Enhancing Flight Delay Predictions with Convolutional Neural Network Random Forest Algorithm
摘要
Flight delay predictions are crucial in helping passengers make informed decisions, optimise business strategies, and enhance service offerings. Accurate predictions enable airports to improve operational efficiency, reduce financial losses, and increase customer satisfaction. On the contrary, unreliable prediction systems can decrease passenger satisfaction, disrupt the travel journey, and negatively impact airport revenue. In response to these challenges, this study presents a pipeline that combines a Convolutional Neural Network (CNN) with a Random Forest (RF) model for predicting flight delays using a secondary dataset. The CNN extracts essential features from the flight delay data, which are then processed by the RF classifier and regressor to make precise predictions.

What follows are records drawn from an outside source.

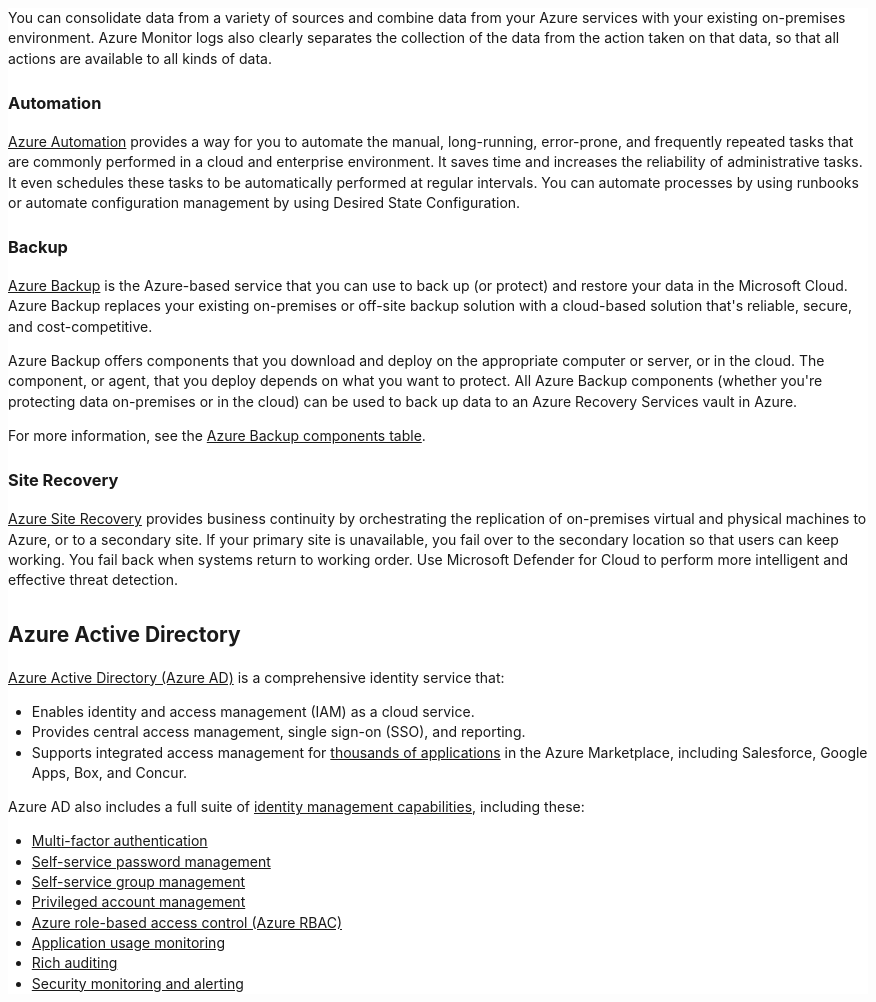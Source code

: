 You can consolidate data from a variety of sources and combine data from your Azure services with your existing on-premises environment. Azure Monitor logs also clearly separates the collection of the data from the action taken on that data, so that all actions are available to all kinds of data.

### Automation

[Azure Automation](../../automation/automation-intro.md) provides a way for you to automate the manual, long-running, error-prone, and frequently repeated tasks that are commonly performed in a cloud and enterprise environment. It saves time and increases the reliability of administrative tasks. It even schedules these tasks to be automatically performed at regular intervals. You can automate processes by using runbooks or automate configuration management by using Desired State Configuration.

### Backup

[Azure Backup](../../backup/backup-overview.md) is the Azure-based service that you can use to back up (or protect) and restore your data in the Microsoft Cloud. Azure Backup replaces your existing on-premises or off-site backup solution with a cloud-based solution that's reliable, secure, and cost-competitive.

Azure Backup offers components that you download and deploy on the appropriate computer or server, or in the cloud. The component, or agent, that you deploy depends on what you want to protect. All Azure Backup components (whether you're protecting data on-premises or in the cloud) can be used to back up data to an Azure Recovery Services vault in Azure.

For more information, see the [Azure Backup components table](../../backup/backup-overview.md#what-can-i-back-up).

### Site Recovery

[Azure Site Recovery](https://azure.microsoft.com/documentation/services/site-recovery) provides business continuity by orchestrating the replication of on-premises virtual and physical machines to Azure, or to a secondary site. If your primary site is unavailable, you fail over to the secondary location so that users can keep working. You fail back when systems return to working order. Use Microsoft Defender for Cloud to perform more intelligent and effective threat detection.

## Azure Active Directory

[Azure Active Directory (Azure AD)](../../active-directory/manage-apps/what-is-application-management.md) is a comprehensive identity service that:

-	Enables identity and access management (IAM) as a cloud service.
-	Provides central access management, single sign-on (SSO), and reporting.
-	Supports integrated access management for [thousands of applications](https://azuremarketplace.microsoft.com/marketplace/apps/Microsoft.AzureActiveDirectory) in the Azure Marketplace, including Salesforce, Google Apps, Box, and Concur.

Azure AD also includes a full suite of [identity management capabilities](./identity-management-overview.md#security-monitoring-alerts-and-machine-learning-based-reports), including these:

- [Multi-factor authentication](../../active-directory/authentication/concept-mfa-howitworks.md)
- [Self-service password management](https://azure.microsoft.com/resources/videos/self-service-password-reset-azure-ad/)
- [Self-service group management](https://support.microsoft.com/account-billing/reset-your-work-or-school-password-using-security-info-23dde81f-08bb-4776-ba72-e6b72b9dda9e)
- [Privileged account management](../../active-directory/privileged-identity-management/pim-configure.md)
- [Azure role-based access control (Azure RBAC)](../../role-based-access-control/overview.md)
- [Application usage monitoring](../../active-directory/hybrid/whatis-hybrid-identity.md)
- [Rich auditing](../../active-directory/reports-monitoring/concept-audit-logs.md)
- [Security monitoring and alerting](../../security-center/security-center-managing-and-responding-alerts.md)
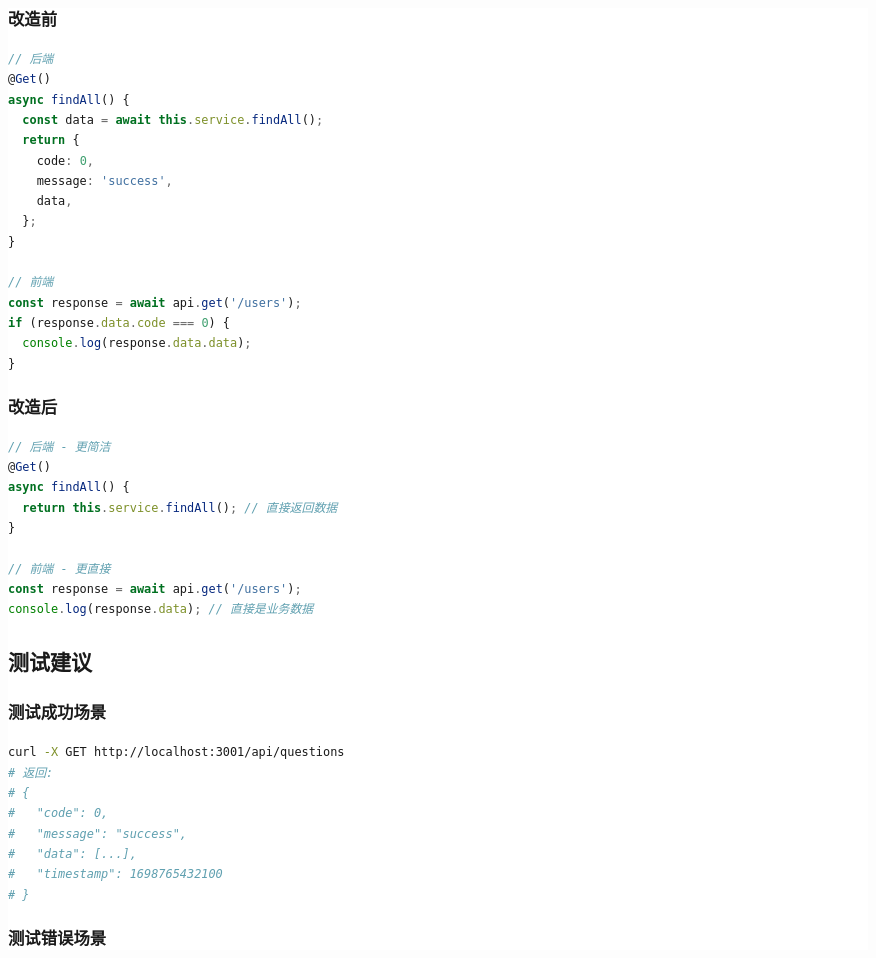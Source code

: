 ### 改造前

```typescript
// 后端
@Get()
async findAll() {
  const data = await this.service.findAll();
  return {
    code: 0,
    message: 'success',
    data,
  };
}

// 前端
const response = await api.get('/users');
if (response.data.code === 0) {
  console.log(response.data.data);
}
```

### 改造后

```typescript
// 后端 - 更简洁
@Get()
async findAll() {
  return this.service.findAll(); // 直接返回数据
}

// 前端 - 更直接
const response = await api.get('/users');
console.log(response.data); // 直接是业务数据
```

## 测试建议

### 测试成功场景

```bash
curl -X GET http://localhost:3001/api/questions
# 返回:
# {
#   "code": 0,
#   "message": "success",
#   "data": [...],
#   "timestamp": 1698765432100
# }
```

### 测试错误场景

The models were rigorously evaluated using different metrics such as accuracy, precision, recall, F1-Score, Mean Absolute Error, and Root Mean Squared Error. The results indicate that the CNN-RF classification model achieved over 90% accuracy, along with high precision, recall, and F1 scores. In addition, the CNN-RF regression model exhibited excellent predictive performance, with minimal errors and a high level of variance explained. Different scenarios are investigated to understand the real-time usage of the models developed. These findings suggest that the developed models offer reliable flight delay predictions and provide valuable insights for airport managers, benefiting both businesses and travellers.